Hołownia: to nie są dobre dane
Przypomniał też o celu inflacyjnym. - Nie wiem, czy rząd i pan Glapiński mają, poza oczywiście złotymi słowami, zaczarowywaniem rzeczywistości, jakikolwiek pomysł na to, jak sprawić, żebyśmy doszli do celu inflacyjnego. Proszę pamiętać, że oni nie zmienili celu inflacyjnego. On nadal wynosi 2,5 procent. Gdzie my dzisiaj jesteśmy w stosunku do tego, co oni sami uznali za swoje zobowiązanie - stwierdził.
Jego zdaniem "przy tym płaskowyżu, przy tym przedłużonym szczycie inflacyjnym za chwilę może nam grozić realny spadek zarobków ludzi o 6-10 procent i głęboka recesja". - To nie są dobre dane, to, co dziś otrzymaliśmy. To dane pokazujące, w jak głębokim kryzysie wciąż jesteśmy i że naprawdę potrzebujemy dzisiaj ludzi, którzy zaczną ratować ludzi, a nie swoje tyłki i posady - dodał.
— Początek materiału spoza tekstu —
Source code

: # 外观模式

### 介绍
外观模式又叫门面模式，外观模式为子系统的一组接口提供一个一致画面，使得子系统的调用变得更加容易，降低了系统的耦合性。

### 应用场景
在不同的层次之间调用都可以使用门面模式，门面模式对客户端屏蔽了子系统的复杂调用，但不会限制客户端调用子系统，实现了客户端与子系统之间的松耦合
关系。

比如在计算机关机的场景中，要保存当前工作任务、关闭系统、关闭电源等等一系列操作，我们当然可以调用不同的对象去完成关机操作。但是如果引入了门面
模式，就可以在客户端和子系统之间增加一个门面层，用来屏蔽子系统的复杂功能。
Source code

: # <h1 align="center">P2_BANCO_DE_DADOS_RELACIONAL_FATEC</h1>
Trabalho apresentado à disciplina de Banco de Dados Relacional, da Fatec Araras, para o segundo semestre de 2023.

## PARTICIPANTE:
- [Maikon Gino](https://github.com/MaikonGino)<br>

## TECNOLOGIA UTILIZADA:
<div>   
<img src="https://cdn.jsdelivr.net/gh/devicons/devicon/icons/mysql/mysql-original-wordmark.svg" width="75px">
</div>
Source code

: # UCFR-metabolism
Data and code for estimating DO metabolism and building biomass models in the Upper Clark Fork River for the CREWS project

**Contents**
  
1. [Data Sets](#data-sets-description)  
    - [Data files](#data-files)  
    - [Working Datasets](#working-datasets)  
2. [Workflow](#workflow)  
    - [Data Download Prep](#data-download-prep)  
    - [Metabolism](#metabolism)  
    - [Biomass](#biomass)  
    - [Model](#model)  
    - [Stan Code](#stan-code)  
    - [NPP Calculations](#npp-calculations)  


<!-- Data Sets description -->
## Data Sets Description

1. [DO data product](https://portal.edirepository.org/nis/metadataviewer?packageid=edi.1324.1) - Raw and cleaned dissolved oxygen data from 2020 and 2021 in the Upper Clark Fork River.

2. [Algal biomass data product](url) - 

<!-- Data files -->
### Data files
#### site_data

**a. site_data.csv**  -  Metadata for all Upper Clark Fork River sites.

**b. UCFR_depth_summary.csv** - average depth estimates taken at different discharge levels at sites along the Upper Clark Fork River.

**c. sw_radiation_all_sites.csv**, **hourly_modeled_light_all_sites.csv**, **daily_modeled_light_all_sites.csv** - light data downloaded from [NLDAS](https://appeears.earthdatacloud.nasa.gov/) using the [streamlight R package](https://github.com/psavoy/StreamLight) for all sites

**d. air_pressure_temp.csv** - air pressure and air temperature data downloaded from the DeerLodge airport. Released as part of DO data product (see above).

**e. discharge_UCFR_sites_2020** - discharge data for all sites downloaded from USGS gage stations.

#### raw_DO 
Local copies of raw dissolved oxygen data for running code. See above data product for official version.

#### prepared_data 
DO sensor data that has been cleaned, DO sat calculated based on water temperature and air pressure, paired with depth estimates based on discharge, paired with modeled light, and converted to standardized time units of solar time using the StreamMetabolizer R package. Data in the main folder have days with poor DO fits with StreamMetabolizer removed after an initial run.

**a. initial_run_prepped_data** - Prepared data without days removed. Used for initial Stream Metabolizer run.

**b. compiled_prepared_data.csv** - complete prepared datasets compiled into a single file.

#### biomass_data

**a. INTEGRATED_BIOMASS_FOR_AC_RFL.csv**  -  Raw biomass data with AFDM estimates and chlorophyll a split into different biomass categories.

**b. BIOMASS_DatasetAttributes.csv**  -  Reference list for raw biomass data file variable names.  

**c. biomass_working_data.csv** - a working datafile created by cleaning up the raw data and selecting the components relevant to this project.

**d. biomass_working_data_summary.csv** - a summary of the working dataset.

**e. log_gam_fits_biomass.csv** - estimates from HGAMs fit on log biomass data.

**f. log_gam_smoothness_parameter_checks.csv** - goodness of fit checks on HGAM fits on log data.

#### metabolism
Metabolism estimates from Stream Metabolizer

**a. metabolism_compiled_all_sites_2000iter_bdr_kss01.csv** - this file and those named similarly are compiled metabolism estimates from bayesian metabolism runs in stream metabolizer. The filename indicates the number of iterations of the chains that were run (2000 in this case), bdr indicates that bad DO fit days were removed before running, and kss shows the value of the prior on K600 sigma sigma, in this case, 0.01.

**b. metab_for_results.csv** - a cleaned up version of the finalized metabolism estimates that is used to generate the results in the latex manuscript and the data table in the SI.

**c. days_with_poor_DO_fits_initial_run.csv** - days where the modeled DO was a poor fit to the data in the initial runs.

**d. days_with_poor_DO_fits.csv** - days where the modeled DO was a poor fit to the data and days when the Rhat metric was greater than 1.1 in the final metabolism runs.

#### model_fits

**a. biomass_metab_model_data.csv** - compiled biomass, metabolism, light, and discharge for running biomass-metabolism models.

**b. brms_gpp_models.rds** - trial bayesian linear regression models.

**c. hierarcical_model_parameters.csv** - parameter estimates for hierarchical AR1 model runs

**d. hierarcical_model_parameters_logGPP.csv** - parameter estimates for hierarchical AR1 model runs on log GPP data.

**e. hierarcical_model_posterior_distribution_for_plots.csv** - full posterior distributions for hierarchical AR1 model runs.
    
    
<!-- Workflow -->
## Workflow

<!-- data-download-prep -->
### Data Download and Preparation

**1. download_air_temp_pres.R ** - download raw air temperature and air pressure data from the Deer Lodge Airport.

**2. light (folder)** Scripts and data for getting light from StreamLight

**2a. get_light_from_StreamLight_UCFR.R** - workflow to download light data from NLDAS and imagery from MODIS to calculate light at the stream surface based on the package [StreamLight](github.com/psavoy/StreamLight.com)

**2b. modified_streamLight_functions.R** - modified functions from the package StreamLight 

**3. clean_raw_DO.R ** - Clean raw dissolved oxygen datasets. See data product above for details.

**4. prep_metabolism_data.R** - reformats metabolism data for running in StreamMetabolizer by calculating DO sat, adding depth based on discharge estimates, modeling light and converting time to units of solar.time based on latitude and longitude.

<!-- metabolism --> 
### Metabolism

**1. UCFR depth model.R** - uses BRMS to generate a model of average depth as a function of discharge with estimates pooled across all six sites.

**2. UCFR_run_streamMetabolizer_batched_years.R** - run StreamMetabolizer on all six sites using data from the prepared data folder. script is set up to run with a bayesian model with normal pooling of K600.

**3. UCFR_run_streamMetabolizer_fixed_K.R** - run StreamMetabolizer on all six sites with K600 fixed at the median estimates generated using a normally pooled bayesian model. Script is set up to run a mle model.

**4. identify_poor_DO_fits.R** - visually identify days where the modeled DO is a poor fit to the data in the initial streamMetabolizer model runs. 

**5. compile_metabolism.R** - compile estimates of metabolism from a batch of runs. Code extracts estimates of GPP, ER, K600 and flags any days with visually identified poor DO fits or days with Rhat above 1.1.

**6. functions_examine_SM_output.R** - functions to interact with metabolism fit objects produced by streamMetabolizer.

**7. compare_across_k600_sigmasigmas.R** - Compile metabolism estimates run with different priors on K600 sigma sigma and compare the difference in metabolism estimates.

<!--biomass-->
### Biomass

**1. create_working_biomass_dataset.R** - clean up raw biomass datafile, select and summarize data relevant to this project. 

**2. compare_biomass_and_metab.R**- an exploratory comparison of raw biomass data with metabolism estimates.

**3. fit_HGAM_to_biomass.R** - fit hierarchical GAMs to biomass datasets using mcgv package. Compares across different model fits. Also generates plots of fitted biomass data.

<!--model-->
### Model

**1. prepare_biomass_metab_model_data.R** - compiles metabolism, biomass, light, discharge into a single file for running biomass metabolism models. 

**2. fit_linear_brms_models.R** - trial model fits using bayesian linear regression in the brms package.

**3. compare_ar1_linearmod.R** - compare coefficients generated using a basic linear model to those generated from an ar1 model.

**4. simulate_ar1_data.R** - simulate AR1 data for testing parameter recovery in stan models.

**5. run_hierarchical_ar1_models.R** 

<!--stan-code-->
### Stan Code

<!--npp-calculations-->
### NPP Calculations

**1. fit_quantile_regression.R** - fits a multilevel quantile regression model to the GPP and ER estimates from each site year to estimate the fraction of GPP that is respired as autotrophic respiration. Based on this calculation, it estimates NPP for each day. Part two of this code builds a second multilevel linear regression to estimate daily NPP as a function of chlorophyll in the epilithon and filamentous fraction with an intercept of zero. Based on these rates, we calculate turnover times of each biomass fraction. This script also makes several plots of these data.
Zaapelował też, aby w ramach walki z inflacją odblokować pieniądze z Krajowego Planu Odbudowy.
Tusk: nie są w stanie zabezpieczyć dzisiaj podstawowych interesów polskich rodzin
Inflację i wciąż zablokowane pieniądze z KPO komentował też w piątek lider Platformy Obywatelskiej Donald Tusk. Odniósł się między innymi do wypowiedzi prezesa PiS Jarosława Kaczyńskiego o tym, że "wykazaliśmy maksimum dobrej woli, z punktu widzenia traktatów nie mamy żadnych obowiązków, żeby słuchać Unii w sprawie wymiaru sprawiedliwości".
- To jest rzecz niebywała i skandaliczna, że ci, którzy dzisiaj rządzą, PiS-owska władza, w tak niefrasobliwy, w tak nieodpowiedzialny sposób powtarzają rzeczy zupełnie niezrozumiałe i nie do zaakceptowania dla Polek i Polaków. To znaczy, że te pieniądze europejskie tak naprawdę ich nie interesują. Nie są w stanie zabezpieczyć dzisiaj podstawowych interesów, w tym finansowych, fundamentalnych interesów, czy takiego wręcz bezpieczeństwa egzystencjalnego polskich rodzin i równocześnie mówią, że te setki miliardów złotych ich właściwie nie interesują - komentował Tusk.
- Jest to oczywiste kłamstwo. To pan Kaczyński i pan Ziobro kłamią na temat swoich zobowiązań wobec Polski i wobec całej Unii Europejskiej, jeśli chodzi o reformy, do jakich się zobowiązali. Blokują pieniądze i blokują powrót do uczciwego, rzetelnego wymiaru sprawiedliwości. To są dwa bardzo poważne grzechy, dokładnie w tej samej sprawie - dodał.
Tusk o mechanizmie redukcji zużycia gazu
Tusk odniósł się też do zapowiedzi premiera Mateusza Morawieckiego, że Polska będzie stawiać weto w sprawie obowiązkowego mechanizmu redukcji zużycia gazu. Chodzi o mechanizm redukcji zużycia gazu o 15 proc. w Unii Europejskiej.
- Weto to jest bardzo mocna broń. Ja bym bardzo chciał, żeby premier Morawiecki umiał tak pracować w Europie, żeby Polska była częściową wielkiego planu solidarności, nie tylko dzisiaj wobec Ukrainy, ale też wobec Polski, kiedy tylko będzie taka potrzeba - mówił lider PO. - Jeśli nie ma innego wyjścia, trzeba wetować - dodał.
- Ponieważ ten kryzys będzie się ciągnął długi czas, ja bym wolał, żeby Polska osiągała maksymalne sukcesy w Europie i budowała taką atmosferę solidarności, z której sama też będzie korzystała - powiedział.
- My dzisiaj mamy rząd, który blokuje pieniądze europejskie. My dzisiaj mamy rząd, który ciągle flirtuje z antyeuropejskimi, wręcz faszyzującymi politykami takimi jak Viktor Orban. Rząd, który chyba bez wyraźniej potrzeby zaczyna znowu straszyć wetem. My potrzebujemy w Polsce rządu, który będzie wyciągał maksimum korzyści z Unii Europejskiej i równocześnie wzmacniał Unię Europejską, a nie osłabiał - mówił Tusk.
We wtorek ministrowie krajów Unii Europejskiej odpowiedzialni za sprawy energii osiągnęli porozumienie polityczne w sprawie zmniejszenia zapotrzebowania na gaz. Zakłada ono dobrowolne ograniczenie popytu na ten surowiec o 15 proc. przed zimą i w okresie zimowym.